What the task asks:
Filter the records for lines holding the string "cada".

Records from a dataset
--------
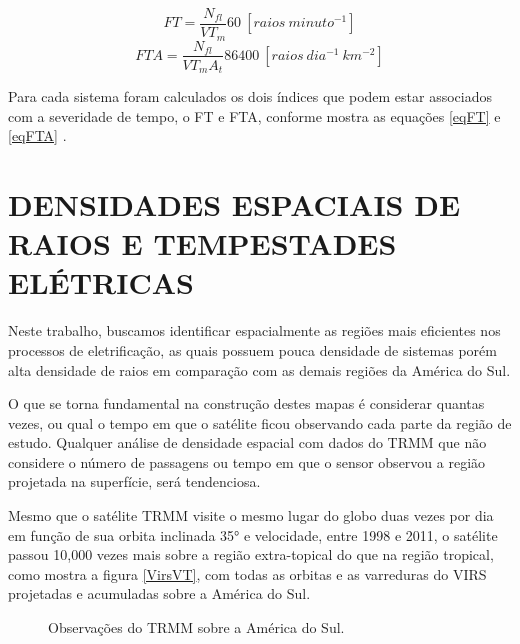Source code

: \begin{equation}
FT = \frac{N_{fl} }{VT_m} 60 ~[raios~minuto^{-1}]  
\label{eqFT}  
\end{equation}
\begin{equation}
FTA = \frac{N_{fl} }{VT_m A_t } 86400 ~[raios~dia^{-1}~km^{-2}]
\label{eqFTA}
\end{equation}

Para cada sistema foram calculados os dois índices que podem estar associados com a severidade de tempo, o FT e FTA, conforme mostra as equações \ref{eqFT} e \ref{eqFTA} 
 .

\section{DENSIDADES ESPACIAIS DE RAIOS E TEMPESTADES ELÉTRICAS}

Neste trabalho, buscamos identificar espacialmente as regiões mais eficientes nos processos de eletrificação, as quais possuem pouca densidade de sistemas porém alta densidade de raios em comparação com as demais regiões da América do Sul.

O que se torna fundamental na construção destes mapas é considerar quantas vezes, ou qual o tempo em que o satélite ficou observando cada parte da região de estudo. Qualquer análise de densidade espacial com dados do TRMM que não considere o número de passagens ou tempo em que o sensor observou a região projetada na superfície, será tendenciosa.

Mesmo que o satélite TRMM visite o mesmo lugar do globo duas vezes por dia em função de sua orbita inclinada 35° e velocidade, entre 1998 e 2011, o satélite passou 10,000 vezes mais sobre a região extra-topical do que na região tropical, como mostra a figura \ref{VirsVT}, com todas as orbitas e as varreduras do VIRS projetadas e acumuladas sobre a América do Sul. 

\begin{figure}[!Hb]

\caption{Observações do TRMM sobre a América do Sul.}
\label{gridVT} 
\end{figure} 

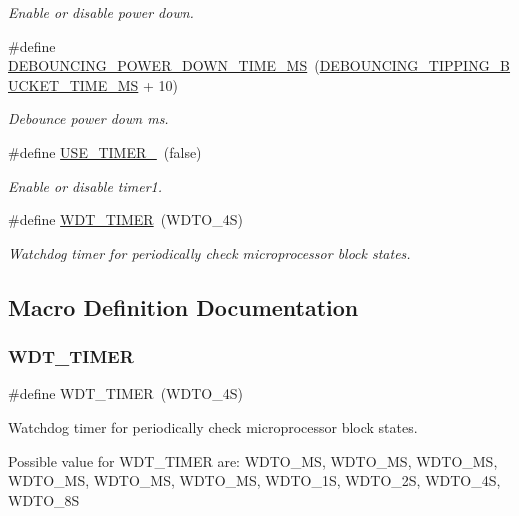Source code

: \begin{DoxyCompactItemize}
\begin{DoxyCompactList}\small\item\em Enable or disable power down. \end{DoxyCompactList}\item 
\mbox{\label{i2c-rain-config_8h_a7b9497e328b8f872cd7677cfd02bbf65}} 
\#define \hyperlink{i2c-rain-config_8h_a7b9497e328b8f872cd7677cfd02bbf65}{D\+E\+B\+O\+U\+N\+C\+I\+N\+G\+\_\+\+P\+O\+W\+E\+R\+\_\+\+D\+O\+W\+N\+\_\+\+T\+I\+M\+E\+\_\+\+MS}~(\hyperlink{i2c-rain-config_8h_a96fb36600c0cea5d22644c26e2d1c7e8}{D\+E\+B\+O\+U\+N\+C\+I\+N\+G\+\_\+\+T\+I\+P\+P\+I\+N\+G\+\_\+\+B\+U\+C\+K\+E\+T\+\_\+\+T\+I\+M\+E\+\_\+\+MS} + 10)
\begin{DoxyCompactList}\small\item\em Debounce power down ms. \end{DoxyCompactList}\item 
\mbox{\label{i2c-rain-config_8h_a8051c2a569a9f9c488af89bce47ec306}} 
\#define \hyperlink{i2c-rain-config_8h_a8051c2a569a9f9c488af89bce47ec306}{U\+S\+E\+\_\+\+T\+I\+M\+E\+R\+\_}~(false)
\begin{DoxyCompactList}\small\item\em Enable or disable timer1. \end{DoxyCompactList}\item 
\#define \hyperlink{i2c-rain-config_8h_a983c9777673ee873f12ec9f489215321}{W\+D\+T\+\_\+\+T\+I\+M\+ER}~(W\+D\+T\+O\+\_\+4S)
\begin{DoxyCompactList}\small\item\em Watchdog timer for periodically check microprocessor block states. \end{DoxyCompactList}\end{DoxyCompactItemize}


\subsection{Macro Definition Documentation}
\mbox{\label{i2c-rain-config_8h_a983c9777673ee873f12ec9f489215321}} 
\subsubsection{\texorpdfstring{W\+D\+T\+\_\+\+T\+I\+M\+ER}{WDT\_TIMER}}
{\footnotesize\ttfamily \#define W\+D\+T\+\_\+\+T\+I\+M\+ER~(W\+D\+T\+O\+\_\+4S)}



Watchdog timer for periodically check microprocessor block states. 

Possible value for W\+D\+T\+\_\+\+T\+I\+M\+ER are\+: W\+D\+T\+O\+\_\+MS, W\+D\+T\+O\+\_\+MS, W\+D\+T\+O\+\_\+MS, W\+D\+T\+O\+\_\+MS, W\+D\+T\+O\+\_\+MS, W\+D\+T\+O\+\_\+MS, W\+D\+T\+O\+\_\+1S, W\+D\+T\+O\+\_\+2S, W\+D\+T\+O\+\_\+4S, W\+D\+T\+O\+\_\+8S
--------
Output below:
Para cada sistema foram calculados os dois índices que podem estar associados com a severidade de tempo, o FT e FTA, conforme mostra as equações \ref{eqFT} e \ref{eqFTA} 
O que se torna fundamental na construção destes mapas é considerar quantas vezes, ou qual o tempo em que o satélite ficou observando cada parte da região de estudo. Qualquer análise de densidade espacial com dados do TRMM que não considere o número de passagens ou tempo em que o sensor observou a região projetada na superfície, será tendenciosa.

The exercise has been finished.